### WHAT TO DO
Your copy of the entries must be exact, and it must not include the pictures.

### ENTRIES SUPPLIED
______

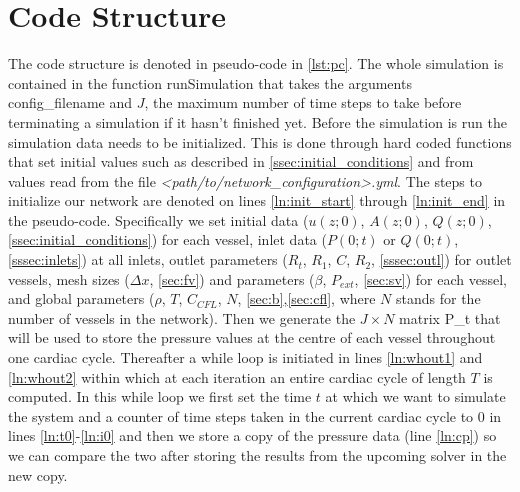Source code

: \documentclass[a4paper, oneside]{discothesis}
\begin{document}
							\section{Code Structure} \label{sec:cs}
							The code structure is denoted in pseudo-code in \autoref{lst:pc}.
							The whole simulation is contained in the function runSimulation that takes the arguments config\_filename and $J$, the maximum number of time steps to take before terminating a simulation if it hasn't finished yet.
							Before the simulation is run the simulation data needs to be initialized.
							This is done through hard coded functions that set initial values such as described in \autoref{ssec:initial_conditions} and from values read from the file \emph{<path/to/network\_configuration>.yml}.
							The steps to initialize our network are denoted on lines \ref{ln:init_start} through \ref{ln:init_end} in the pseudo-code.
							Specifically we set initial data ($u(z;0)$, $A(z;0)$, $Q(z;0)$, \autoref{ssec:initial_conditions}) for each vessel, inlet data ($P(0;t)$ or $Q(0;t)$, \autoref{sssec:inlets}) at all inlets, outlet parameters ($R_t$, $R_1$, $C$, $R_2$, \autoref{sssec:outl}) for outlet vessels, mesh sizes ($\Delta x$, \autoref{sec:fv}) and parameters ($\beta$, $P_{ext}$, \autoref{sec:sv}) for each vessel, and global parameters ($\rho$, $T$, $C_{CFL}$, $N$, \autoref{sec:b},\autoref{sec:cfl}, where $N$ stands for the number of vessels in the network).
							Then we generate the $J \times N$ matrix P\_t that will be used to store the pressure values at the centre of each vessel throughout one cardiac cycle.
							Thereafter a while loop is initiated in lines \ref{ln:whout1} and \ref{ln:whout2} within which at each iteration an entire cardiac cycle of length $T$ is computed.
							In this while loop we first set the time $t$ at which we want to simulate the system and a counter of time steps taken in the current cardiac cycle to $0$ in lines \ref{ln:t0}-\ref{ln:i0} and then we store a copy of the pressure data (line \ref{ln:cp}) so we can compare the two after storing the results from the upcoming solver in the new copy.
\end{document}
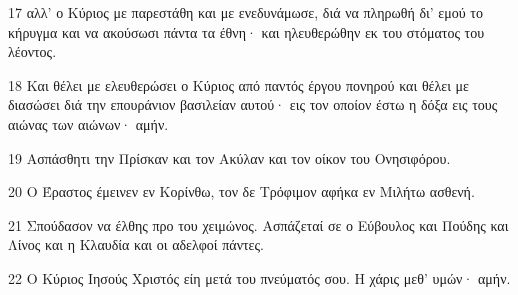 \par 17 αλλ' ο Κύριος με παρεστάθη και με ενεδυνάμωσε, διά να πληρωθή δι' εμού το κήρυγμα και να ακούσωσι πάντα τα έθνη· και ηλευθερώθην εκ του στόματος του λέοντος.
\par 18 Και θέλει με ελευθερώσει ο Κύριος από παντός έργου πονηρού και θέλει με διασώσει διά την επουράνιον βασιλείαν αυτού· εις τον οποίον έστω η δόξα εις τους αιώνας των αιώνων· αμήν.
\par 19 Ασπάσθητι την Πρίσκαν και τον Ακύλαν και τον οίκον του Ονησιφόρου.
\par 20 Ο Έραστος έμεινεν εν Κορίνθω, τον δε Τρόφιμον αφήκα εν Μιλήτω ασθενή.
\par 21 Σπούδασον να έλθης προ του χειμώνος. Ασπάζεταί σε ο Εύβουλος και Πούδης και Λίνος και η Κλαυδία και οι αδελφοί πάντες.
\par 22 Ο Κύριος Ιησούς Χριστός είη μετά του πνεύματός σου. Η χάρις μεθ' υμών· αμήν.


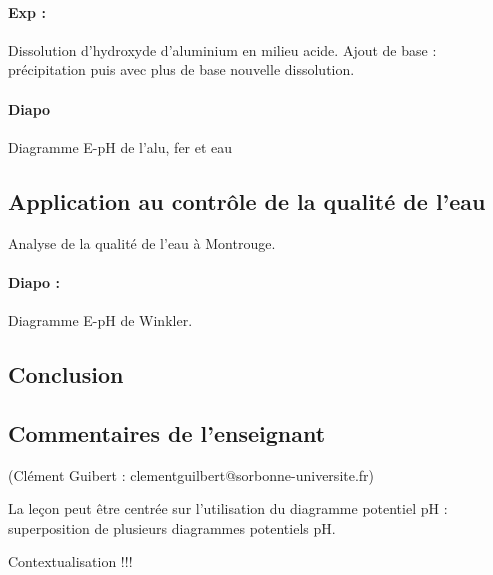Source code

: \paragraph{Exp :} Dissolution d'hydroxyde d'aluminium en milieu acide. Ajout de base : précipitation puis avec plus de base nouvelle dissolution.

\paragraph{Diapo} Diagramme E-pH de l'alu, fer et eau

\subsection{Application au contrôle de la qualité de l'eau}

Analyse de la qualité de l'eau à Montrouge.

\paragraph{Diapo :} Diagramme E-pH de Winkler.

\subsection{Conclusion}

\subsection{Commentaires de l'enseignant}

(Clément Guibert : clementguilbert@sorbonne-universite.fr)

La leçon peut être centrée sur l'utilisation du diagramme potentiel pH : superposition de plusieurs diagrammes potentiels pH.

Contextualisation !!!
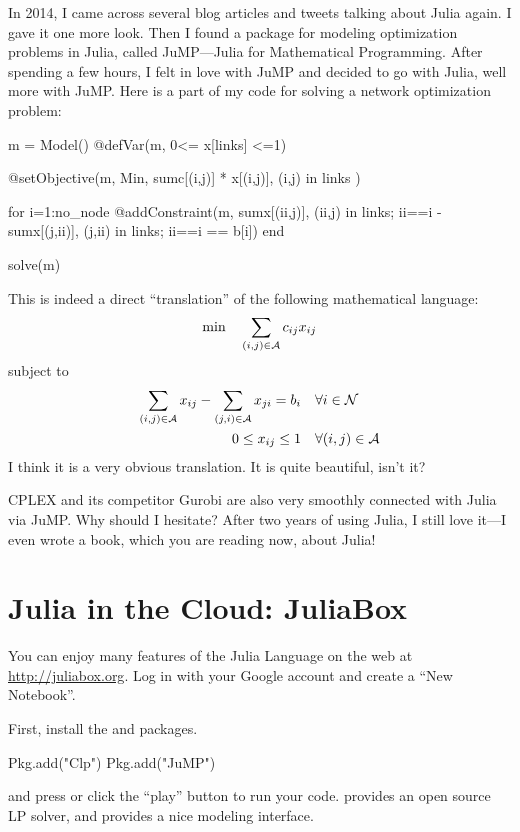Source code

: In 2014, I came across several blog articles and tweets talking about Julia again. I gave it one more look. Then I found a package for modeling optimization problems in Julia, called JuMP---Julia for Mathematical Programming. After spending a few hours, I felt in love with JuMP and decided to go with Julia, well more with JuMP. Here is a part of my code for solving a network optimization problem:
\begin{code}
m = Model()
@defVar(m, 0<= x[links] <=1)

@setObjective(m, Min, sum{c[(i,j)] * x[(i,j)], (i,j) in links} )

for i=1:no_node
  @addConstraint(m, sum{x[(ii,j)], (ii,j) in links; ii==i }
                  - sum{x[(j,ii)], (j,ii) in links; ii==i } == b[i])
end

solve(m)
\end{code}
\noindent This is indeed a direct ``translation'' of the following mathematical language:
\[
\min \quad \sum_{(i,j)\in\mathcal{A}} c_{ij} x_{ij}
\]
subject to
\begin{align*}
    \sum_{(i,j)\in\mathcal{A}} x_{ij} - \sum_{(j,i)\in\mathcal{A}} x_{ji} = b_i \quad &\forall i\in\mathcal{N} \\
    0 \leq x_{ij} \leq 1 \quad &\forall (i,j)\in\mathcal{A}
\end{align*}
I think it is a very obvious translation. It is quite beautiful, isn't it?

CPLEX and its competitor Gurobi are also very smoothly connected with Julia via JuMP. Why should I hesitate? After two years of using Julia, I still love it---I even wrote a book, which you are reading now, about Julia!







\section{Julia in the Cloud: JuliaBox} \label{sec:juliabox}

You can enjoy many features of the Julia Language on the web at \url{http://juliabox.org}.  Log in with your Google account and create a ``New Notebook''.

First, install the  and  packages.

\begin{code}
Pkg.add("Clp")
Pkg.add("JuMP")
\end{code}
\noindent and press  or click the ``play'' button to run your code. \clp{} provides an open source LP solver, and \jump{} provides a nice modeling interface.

______

### TASK ANSWER
Source code

: \documentclass[a4paper, oneside]{discothesis}
\begin{document}
							\section{Code Structure} \label{sec:cs}
							The code structure is denoted in pseudo-code in \autoref{lst:pc}.
							The whole simulation is contained in the function runSimulation that takes the arguments config\_filename and $J$, the maximum number of time steps to take before terminating a simulation if it hasn't finished yet.
							Before the simulation is run the simulation data needs to be initialized.
							This is done through hard coded functions that set initial values such as described in \autoref{ssec:initial_conditions} and from values read from the file \emph{<path/to/network\_configuration>.yml}.
							The steps to initialize our network are denoted on lines \ref{ln:init_start} through \ref{ln:init_end} in the pseudo-code.
							Specifically we set initial data ($u(z;0)$, $A(z;0)$, $Q(z;0)$, \autoref{ssec:initial_conditions}) for each vessel, inlet data ($P(0;t)$ or $Q(0;t)$, \autoref{sssec:inlets}) at all inlets, outlet parameters ($R_t$, $R_1$, $C$, $R_2$, \autoref{sssec:outl}) for outlet vessels, mesh sizes ($\Delta x$, \autoref{sec:fv}) and parameters ($\beta$, $P_{ext}$, \autoref{sec:sv}) for each vessel, and global parameters ($\rho$, $T$, $C_{CFL}$, $N$, \autoref{sec:b},\autoref{sec:cfl}, where $N$ stands for the number of vessels in the network).
							Then we generate the $J \times N$ matrix P\_t that will be used to store the pressure values at the centre of each vessel throughout one cardiac cycle.
							Thereafter a while loop is initiated in lines \ref{ln:whout1} and \ref{ln:whout2} within which at each iteration an entire cardiac cycle of length $T$ is computed.
							In this while loop we first set the time $t$ at which we want to simulate the system and a counter of time steps taken in the current cardiac cycle to $0$ in lines \ref{ln:t0}-\ref{ln:i0} and then we store a copy of the pressure data (line \ref{ln:cp}) so we can compare the two after storing the results from the upcoming solver in the new copy.
\end{document}
 \par 17 αλλ' ο Κύριος με παρεστάθη και με ενεδυνάμωσε, διά να πληρωθή δι' εμού το κήρυγμα και να ακούσωσι πάντα τα έθνη· και ηλευθερώθην εκ του στόματος του λέοντος.
\par 18 Και θέλει με ελευθερώσει ο Κύριος από παντός έργου πονηρού και θέλει με διασώσει διά την επουράνιον βασιλείαν αυτού· εις τον οποίον έστω η δόξα εις τους αιώνας των αιώνων· αμήν.
\par 19 Ασπάσθητι την Πρίσκαν και τον Ακύλαν και τον οίκον του Ονησιφόρου.
\par 20 Ο Έραστος έμεινεν εν Κορίνθω, τον δε Τρόφιμον αφήκα εν Μιλήτω ασθενή.
\par 21 Σπούδασον να έλθης προ του χειμώνος. Ασπάζεταί σε ο Εύβουλος και Πούδης και Λίνος και η Κλαυδία και οι αδελφοί πάντες.
\par 22 Ο Κύριος Ιησούς Χριστός είη μετά του πνεύματός σου. Η χάρις μεθ' υμών· αμήν.


Source code

: \paragraph{Exp :} Dissolution d'hydroxyde d'aluminium en milieu acide. Ajout de base : précipitation puis avec plus de base nouvelle dissolution.

\paragraph{Diapo} Diagramme E-pH de l'alu, fer et eau

\subsection{Application au contrôle de la qualité de l'eau}

Analyse de la qualité de l'eau à Montrouge.

\paragraph{Diapo :} Diagramme E-pH de Winkler.

\subsection{Conclusion}

\subsection{Commentaires de l'enseignant}

(Clément Guibert : clementguilbert@sorbonne-universite.fr)

La leçon peut être centrée sur l'utilisation du diagramme potentiel pH : superposition de plusieurs diagrammes potentiels pH.

Contextualisation !!!
Source code

: In 2014, I came across several blog articles and tweets talking about Julia again. I gave it one more look. Then I found a package for modeling optimization problems in Julia, called JuMP---Julia for Mathematical Programming. After spending a few hours, I felt in love with JuMP and decided to go with Julia, well more with JuMP. Here is a part of my code for solving a network optimization problem:
\begin{code}
m = Model()
@defVar(m, 0<= x[links] <=1)

@setObjective(m, Min, sum{c[(i,j)] * x[(i,j)], (i,j) in links} )

for i=1:no_node
  @addConstraint(m, sum{x[(ii,j)], (ii,j) in links; ii==i }
                  - sum{x[(j,ii)], (j,ii) in links; ii==i } == b[i])
end

solve(m)
\end{code}
\noindent This is indeed a direct ``translation'' of the following mathematical language:
\[
\min \quad \sum_{(i,j)\in\mathcal{A}} c_{ij} x_{ij}
\]
subject to
\begin{align*}
    \sum_{(i,j)\in\mathcal{A}} x_{ij} - \sum_{(j,i)\in\mathcal{A}} x_{ji} = b_i \quad &\forall i\in\mathcal{N} \\
    0 \leq x_{ij} \leq 1 \quad &\forall (i,j)\in\mathcal{A}
\end{align*}
I think it is a very obvious translation. It is quite beautiful, isn't it?

CPLEX and its competitor Gurobi are also very smoothly connected with Julia via JuMP. Why should I hesitate? After two years of using Julia, I still love it---I even wrote a book, which you are reading now, about Julia!







\section{Julia in the Cloud: JuliaBox} \label{sec:juliabox}

You can enjoy many features of the Julia Language on the web at \url{http://juliabox.org}.  Log in with your Google account and create a ``New Notebook''.

First, install the  and  packages.

\begin{code}
Pkg.add("Clp")
Pkg.add("JuMP")
\end{code}
\noindent and press  or click the ``play'' button to run your code. \clp{} provides an open source LP solver, and \jump{} provides a nice modeling interface.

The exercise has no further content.